Frame 1 of which there are two, one in each of the two bow sections, is built with 4mm marine okoume plywood and off cuts sapele I have lying around the shop. I laid out the frame onto the plywood from the measurements given in the plans and then laid the solid wood onto the plywood to mark for the laps and the length. Cutting ship laps into the hardwood perimeter of the frame is not necessary but they are easily done, fun to cut and, even backed up by plywood, are a slight improvement over a butt joint. I epoxy glued the hardwood sides of the frame first and let the glue set before proceeding. Given that this is a personal project under no time constraints and worked on in small spurts when I have the time I prefer to glue up a little at a time, there is less chance of a big mess of epoxy this way or errors permanently glued into place. I coated the faying surfaces of both the okoume and the hardwood with thin epoxy. I did not use any thickener as I knew I could get a tight gap free joint between the flat surfaces of the plywood and sapele.
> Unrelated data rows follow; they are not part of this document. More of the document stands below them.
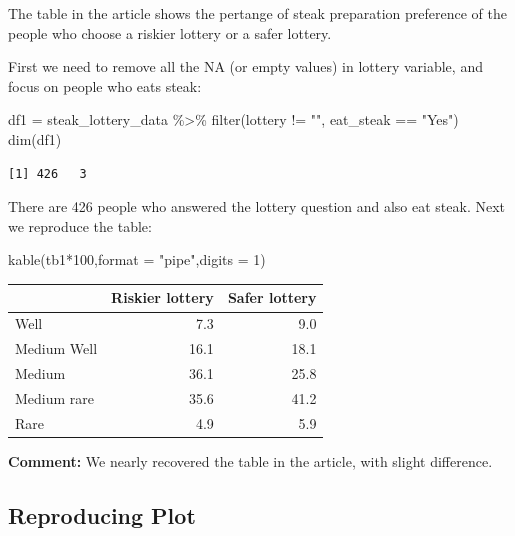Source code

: \documentclass[
  letterpaper,
  DIV=11,
  numbers=noendperiod]{scrartcl}
\newenvironment{Shaded}{\begin{snugshade}}{\end{snugshade}}
\newcommand{\AttributeTok}[1]{\textcolor[rgb]{0.40,0.45,0.13}{#1}}
\newcommand{\DecValTok}[1]{\textcolor[rgb]{0.68,0.00,0.00}{#1}}
\newcommand{\FunctionTok}[1]{\textcolor[rgb]{0.28,0.35,0.67}{#1}}
\newcommand{\NormalTok}[1]{\textcolor[rgb]{0.00,0.23,0.31}{#1}}
\newcommand{\OtherTok}[1]{\textcolor[rgb]{0.00,0.23,0.31}{#1}}
\newcommand{\SpecialCharTok}[1]{\textcolor[rgb]{0.37,0.37,0.37}{#1}}
\newcommand{\StringTok}[1]{\textcolor[rgb]{0.13,0.47,0.30}{#1}}
\begin{document}
The table in the article shows the pertange of steak preparation
preference of the people who choose a riskier lottery or a safer
lottery.

First we need to remove all the NA (or empty values) in lottery
variable, and focus on people who eats steak:

\begin{Shaded}
\begin{Highlighting}[]
\NormalTok{df1 }\OtherTok{=}\NormalTok{ steak\_lottery\_data }\SpecialCharTok{\%\textgreater{}\%}
  \FunctionTok{filter}\NormalTok{(lottery }\SpecialCharTok{!=} \StringTok{""}\NormalTok{, eat\_steak }\SpecialCharTok{==} \StringTok{"Yes"}\NormalTok{)}
\FunctionTok{dim}\NormalTok{(df1)}
\end{Highlighting}
\end{Shaded}

\begin{verbatim}
[1] 426   3
\end{verbatim}

There are 426 people who answered the lottery question and also eat
steak. Next we reproduce the table:

\begin{Shaded}
\begin{Highlighting}[]
\FunctionTok{kable}\NormalTok{(tb1}\SpecialCharTok{*}\DecValTok{100}\NormalTok{,}\AttributeTok{format =} \StringTok{"pipe"}\NormalTok{,}\AttributeTok{digits =} \DecValTok{1}\NormalTok{)}
\end{Highlighting}
\end{Shaded}

\begin{longtable}[]{@{}lrr@{}}
\toprule\noalign{}
& Riskier lottery & Safer lottery \\
\midrule\noalign{}
\endhead
\bottomrule\noalign{}
\endlastfoot
Well & 7.3 & 9.0 \\
Medium Well & 16.1 & 18.1 \\
Medium & 36.1 & 25.8 \\
Medium rare & 35.6 & 41.2 \\
Rare & 4.9 & 5.9 \\
\end{longtable}

\textbf{Comment:} We nearly recovered the table in the article, with
slight difference.

\subsection{Reproducing Plot}\label{reproducing-plot}
\end{document}
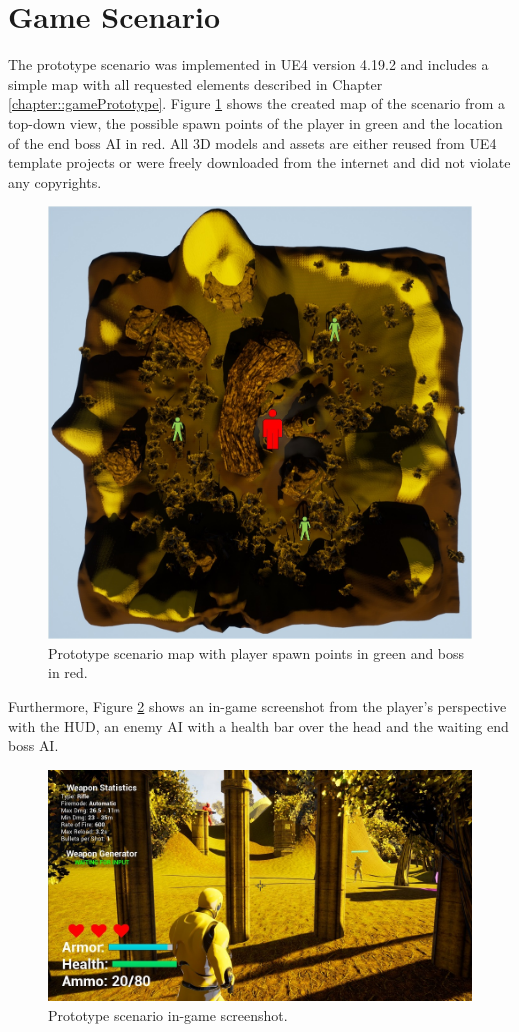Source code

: \documentclass[MGS,Master,english]{twbook}%
\begin{document}
\section{Game Scenario}
The prototype scenario was implemented in \ac{UE4} version 4.19.2 and includes a simple map with all requested elements described in Chapter \ref{chapter::gamePrototype}. Figure \ref{scenarioMap} shows the created map of the scenario from a top-down view, the possible spawn points of the player in green and the location of the end boss \ac{AI} in red. All \ac{3D} models and assets are either reused from \ac{UE4} template projects or were freely downloaded from the internet and did not violate any copyrights.
\begin{figure}[!ht]
	\centering
	\includegraphics[width=0.6\linewidth]{PICs/Prototype/map_with_spawnpoints_and_boss}
	\caption{Prototype scenario map with player spawn points in green and boss in red.} \label{scenarioMap}
\end{figure}

Furthermore, Figure \ref{scenarioScreenshot} shows an in-game screenshot from the player's perspective with the \ac{HUD}, an enemy \ac{AI} with a health bar over the head and the waiting end boss \ac{AI}.
\begin{figure}[!ht]
	\centering
	\includegraphics[width=1.0\linewidth]{PICs/Prototype/ingame_screenshot_small}
	\caption{Prototype scenario in-game screenshot.} \label{scenarioScreenshot}
\end{figure}
\end{document}
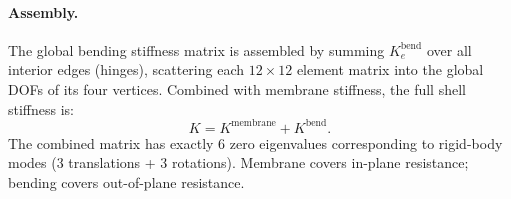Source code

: \paragraph{Assembly.}
The global bending stiffness matrix is assembled by summing $K_e^{\text{bend}}$ over all interior edges (hinges), scattering each $12 \times 12$ element matrix into the global DOFs of its four vertices. Combined with membrane stiffness, the full shell stiffness is:
\begin{equation}
  K = K^{\text{membrane}} + K^{\text{bend}}.
\end{equation}
The combined matrix has exactly 6 zero eigenvalues corresponding to rigid-body modes (3 translations + 3 rotations). Membrane covers in-plane resistance; bending covers out-of-plane resistance.
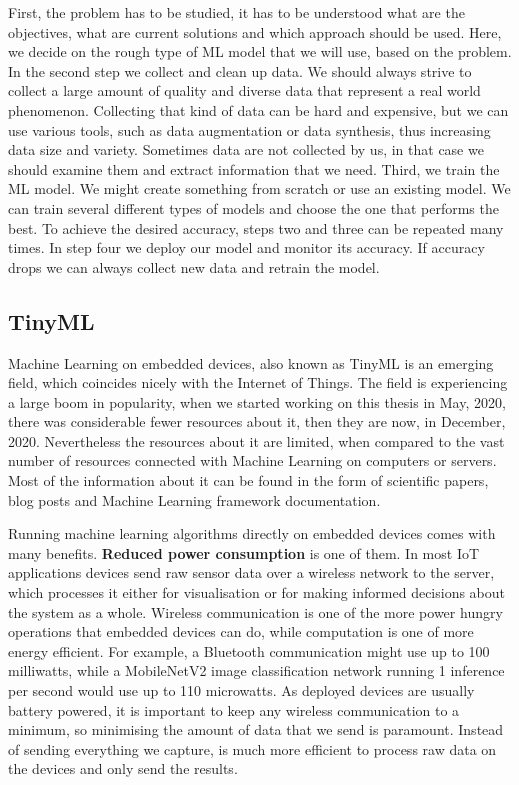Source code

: First, the problem has to be studied, it has to be understood what are the objectives, what are current solutions and which approach should be used. 
Here, we decide on the rough type of ML model that we will use, based on the problem.
In the second step we collect and clean up data.
We should always strive to collect a large amount of quality and diverse data that represent a real world phenomenon.
Collecting that kind of data can be hard and expensive, but we can use various tools, such as data augmentation or data synthesis, thus increasing data size and variety.
Sometimes data are not collected by us, in that case we should examine them and extract information that we need.
Third, we train the ML model.
We might create something from scratch or use an existing model. 
We can train several different types of models and choose the one that performs the best.
To achieve the desired accuracy, steps two and three can be repeated many times.
In step four we deploy our model and monitor its accuracy. 
If accuracy drops we can always collect new data and retrain the model.


\subsection{ TinyML} \label{ml_on_embedded}

Machine Learning on embedded devices, also known as TinyML is an emerging field, which coincides nicely with the Internet of Things.
The field is experiencing a large boom in popularity, when we started working on this thesis in May, 2020, there was considerable fewer resources about it, then they are now, in December, 2020.
Nevertheless the resources about it are limited, when compared to the vast number of resources connected with Machine Learning on computers or servers.
Most of the information about it can be found in the form of scientific papers, blog posts and Machine Learning framework documentation\cite{hello_edge}\cite{tflite_risc-v}\cite{pete_tiny}\cite{daniel_edgeimpulse}\cite{eon}.

Running machine learning algorithms directly on embedded devices comes with many benefits.
\textbf{Reduced power consumption} is one of them.
In most IoT applications devices send raw sensor data over a wireless network to the server, which processes it either for visualisation or for making informed decisions about the system as a whole. 
Wireless communication is one of the more power hungry operations that embedded devices can do, while computation is one of more energy efficient\cite{pete_tiny}.
For example, a Bluetooth communication might use up to 100 milliwatts, while a MobileNetV2 image classification network running 1 inference per second would use up to 110 microwatts\cite{pete_tiny}.
As deployed devices are usually battery powered, it is important to keep any wireless communication to a minimum, so minimising the amount of data that we send is paramount.
Instead of sending everything we capture, is much more efficient to process raw data on the devices and only send the results.

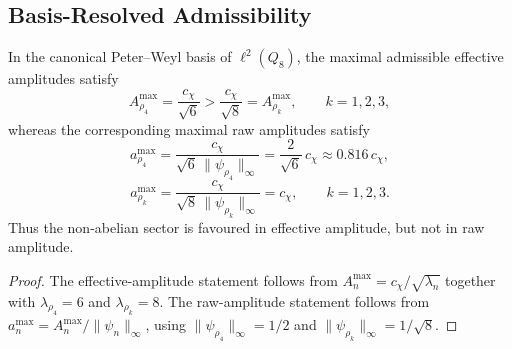 \subsection{Basis-Resolved Admissibility}
  \label{subsec:basis-resolved-admissibility}

  \begin{proposition}
    \label{prop:basis-resolved}
    In the canonical Peter--Weyl basis of $\ell^2(Q_8)$, the maximal admissible
    effective amplitudes satisfy
    \begin{equation}
      A_{\rho_4}^{\max}
      =
      \frac{c_\chi}{\sqrt{6}}
      >
      \frac{c_\chi}{\sqrt{8}}
      =
      A_{\rho_k}^{\max},
      \qquad
      k=1,2,3,
    \end{equation}
    whereas the corresponding maximal raw amplitudes satisfy
    \begin{equation}
      a_{\rho_4}^{\max}
      =
      \frac{c_\chi}{\sqrt{6}\,\|\psi_{\rho_4}\|_\infty}
      =
      \frac{2}{\sqrt{6}}\,c_\chi
      \approx 0.816\,c_\chi,
    \end{equation}
    \begin{equation}
      a_{\rho_k}^{\max}
      =
      \frac{c_\chi}{\sqrt{8}\,\|\psi_{\rho_k}\|_\infty}
      =
      c_\chi,
      \qquad
      k=1,2,3.
    \end{equation}
    Thus the non-abelian sector is favoured in effective amplitude, but not in raw
    amplitude.
  \end{proposition}

  \begin{proof}
    The effective-amplitude statement follows from
    $A_n^{\max} = c_\chi/\sqrt{\lambda_n}$ together with
    $\lambda_{\rho_4} = 6$ and $\lambda_{\rho_k} = 8$.
    The raw-amplitude statement follows from
    $a_n^{\max} = A_n^{\max}/\|\psi_n\|_\infty$, using
    $\|\psi_{\rho_4}\|_\infty = 1/2$ and
    $\|\psi_{\rho_k}\|_\infty = 1/\sqrt{8}$.
  \end{proof}
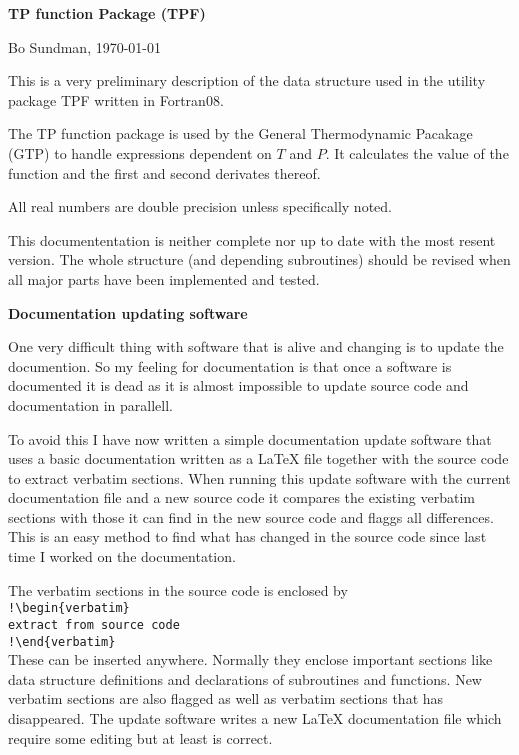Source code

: \documentclass[12pt]{article}
\begin{document}
\begin{center}

{\large \bf TP function Package (TPF)}

Bo Sundman, \today

\end{center}

This is a very preliminary description of the data structure used in
the utility package TPF written in Fortran08.

The TP function package is used by the General Thermodynamic Pacakage
(GTP) to handle expressions dependent on $T$ and $P$.  It calculates
the value of the function and the first and second derivates thereof.

All real numbers are double precision unless specifically noted.

This documententation is neither complete nor up to date with the most
resent version.  The whole structure (and depending subroutines)
should be revised when all major parts have been implemented and
tested.

\vspace{5mm}

{\bf Documentation updating software}

One very difficult thing with software that is alive and changing is
to update the documention.  So my feeling for documentation is that
once a software is documented it is dead as it is almost impossible to
update source code and documentation in parallell.

To avoid this I have now written a simple documentation update
software that uses a basic documentation written as a LaTeX file
together with the source code to extract verbatim sections.  When
running this update software with the current documentation file and a
new source code it compares the existing verbatim sections with those
it can find in the new source code and flaggs all differences.  This
is an easy method to find what has changed in the source code since
last time I worked on the documentation.

The verbatim sections in the source code is enclosed by\\
\verb/!\begin{verbatim}/\\
\verb/extract from source code /\\
\verb/!\end{verbatim} /\\
These can be inserted anywhere.  Normally they enclose important
sections like data structure definitions and declarations of
subroutines and functions.  New verbatim sections are also flagged as
well as verbatim sections that has disappeared.  The update software
writes a new LaTeX documentation file which require some editing but
at least is correct.
\end{document}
I did, however, go over every surface again with the thin epoxy to ensure the joint was not starved of glue because of the wood sucking up the first coating of epoxy.
After the epoxy has cured on the side pieces I cut and fit the joints for the bottom part of the frame and the deck beam and glued them up in the same fashion. After the glue had dried I cut a hole for the 4″ inspection port to the water tight compartments on either end of the hull. I glued a circular 6mm backing block to the bulkhead as 4mm is not much to hold either screws or bolts.